Word for word, repeat each of the records below.

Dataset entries
———

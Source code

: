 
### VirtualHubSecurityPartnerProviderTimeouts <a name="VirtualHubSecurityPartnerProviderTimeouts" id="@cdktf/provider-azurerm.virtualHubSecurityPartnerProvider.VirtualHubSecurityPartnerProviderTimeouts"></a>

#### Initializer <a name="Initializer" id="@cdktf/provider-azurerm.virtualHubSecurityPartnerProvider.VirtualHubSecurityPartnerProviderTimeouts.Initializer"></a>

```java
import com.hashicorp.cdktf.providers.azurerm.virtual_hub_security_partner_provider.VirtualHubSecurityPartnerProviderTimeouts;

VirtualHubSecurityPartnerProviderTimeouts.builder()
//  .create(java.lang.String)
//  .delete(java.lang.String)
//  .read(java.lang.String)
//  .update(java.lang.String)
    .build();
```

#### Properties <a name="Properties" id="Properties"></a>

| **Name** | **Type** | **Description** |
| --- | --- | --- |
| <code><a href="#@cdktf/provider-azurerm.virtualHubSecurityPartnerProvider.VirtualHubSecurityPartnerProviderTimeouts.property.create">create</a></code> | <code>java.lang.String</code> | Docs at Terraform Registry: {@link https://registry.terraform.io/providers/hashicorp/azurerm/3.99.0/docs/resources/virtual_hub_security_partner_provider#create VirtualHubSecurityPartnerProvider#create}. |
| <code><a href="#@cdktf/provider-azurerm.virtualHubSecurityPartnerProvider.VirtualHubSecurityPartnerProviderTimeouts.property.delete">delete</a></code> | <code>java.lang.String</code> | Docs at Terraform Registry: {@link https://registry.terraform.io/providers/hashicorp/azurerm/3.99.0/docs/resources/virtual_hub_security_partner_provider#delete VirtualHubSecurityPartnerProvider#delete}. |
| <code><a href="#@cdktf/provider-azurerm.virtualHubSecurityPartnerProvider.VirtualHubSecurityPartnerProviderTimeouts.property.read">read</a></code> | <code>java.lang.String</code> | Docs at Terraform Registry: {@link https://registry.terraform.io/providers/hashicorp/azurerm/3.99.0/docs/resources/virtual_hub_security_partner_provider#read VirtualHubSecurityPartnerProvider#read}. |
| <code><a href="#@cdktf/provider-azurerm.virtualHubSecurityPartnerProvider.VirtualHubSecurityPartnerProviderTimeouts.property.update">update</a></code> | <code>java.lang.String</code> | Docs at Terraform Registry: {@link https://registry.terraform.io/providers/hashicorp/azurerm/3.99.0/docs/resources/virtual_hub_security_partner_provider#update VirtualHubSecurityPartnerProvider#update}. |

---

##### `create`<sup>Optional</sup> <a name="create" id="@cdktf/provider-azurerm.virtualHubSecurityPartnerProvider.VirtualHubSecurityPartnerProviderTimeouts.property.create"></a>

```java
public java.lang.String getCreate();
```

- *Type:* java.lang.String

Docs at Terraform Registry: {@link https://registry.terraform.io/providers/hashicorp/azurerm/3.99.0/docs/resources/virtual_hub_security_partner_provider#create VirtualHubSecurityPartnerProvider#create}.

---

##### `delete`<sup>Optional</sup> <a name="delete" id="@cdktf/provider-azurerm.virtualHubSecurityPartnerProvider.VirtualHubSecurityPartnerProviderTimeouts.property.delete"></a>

———

* _Your response_:
Source code

: 
### VirtualHubSecurityPartnerProviderTimeouts <a name="VirtualHubSecurityPartnerProviderTimeouts" id="@cdktf/provider-azurerm.virtualHubSecurityPartnerProvider.VirtualHubSecurityPartnerProviderTimeouts"></a>

#### Initializer <a name="Initializer" id="@cdktf/provider-azurerm.virtualHubSecurityPartnerProvider.VirtualHubSecurityPartnerProviderTimeouts.Initializer"></a>

```java
import com.hashicorp.cdktf.providers.azurerm.virtual_hub_security_partner_provider.VirtualHubSecurityPartnerProviderTimeouts;

VirtualHubSecurityPartnerProviderTimeouts.builder()
//  .create(java.lang.String)
//  .delete(java.lang.String)
//  .read(java.lang.String)
//  .update(java.lang.String)
    .build();
```

#### Properties <a name="Properties" id="Properties"></a>

| **Name** | **Type** | **Description** |
| --- | --- | --- |
| <code><a href="#@cdktf/provider-azurerm.virtualHubSecurityPartnerProvider.VirtualHubSecurityPartnerProviderTimeouts.property.create">create</a></code> | <code>java.lang.String</code> | Docs at Terraform Registry: {@link https://registry.terraform.io/providers/hashicorp/azurerm/3.99.0/docs/resources/virtual_hub_security_partner_provider#create VirtualHubSecurityPartnerProvider#create}. |
| <code><a href="#@cdktf/provider-azurerm.virtualHubSecurityPartnerProvider.VirtualHubSecurityPartnerProviderTimeouts.property.delete">delete</a></code> | <code>java.lang.String</code> | Docs at Terraform Registry: {@link https://registry.terraform.io/providers/hashicorp/azurerm/3.99.0/docs/resources/virtual_hub_security_partner_provider#delete VirtualHubSecurityPartnerProvider#delete}. |
| <code><a href="#@cdktf/provider-azurerm.virtualHubSecurityPartnerProvider.VirtualHubSecurityPartnerProviderTimeouts.property.read">read</a></code> | <code>java.lang.String</code> | Docs at Terraform Registry: {@link https://registry.terraform.io/providers/hashicorp/azurerm/3.99.0/docs/resources/virtual_hub_security_partner_provider#read VirtualHubSecurityPartnerProvider#read}. |
| <code><a href="#@cdktf/provider-azurerm.virtualHubSecurityPartnerProvider.VirtualHubSecurityPartnerProviderTimeouts.property.update">update</a></code> | <code>java.lang.String</code> | Docs at Terraform Registry: {@link https://registry.terraform.io/providers/hashicorp/azurerm/3.99.0/docs/resources/virtual_hub_security_partner_provider#update VirtualHubSecurityPartnerProvider#update}. |

---

##### `create`<sup>Optional</sup> <a name="create" id="@cdktf/provider-azurerm.virtualHubSecurityPartnerProvider.VirtualHubSecurityPartnerProviderTimeouts.property.create"></a>

```java
public java.lang.String getCreate();
```

- *Type:* java.lang.String

Docs at Terraform Registry: {@link https://registry.terraform.io/providers/hashicorp/azurerm/3.99.0/docs/resources/virtual_hub_security_partner_provider#create VirtualHubSecurityPartnerProvider#create}.

---

##### `delete`<sup>Optional</sup> <a name="delete" id="@cdktf/provider-azurerm.virtualHubSecurityPartnerProvider.VirtualHubSecurityPartnerProviderTimeouts.property.delete"></a>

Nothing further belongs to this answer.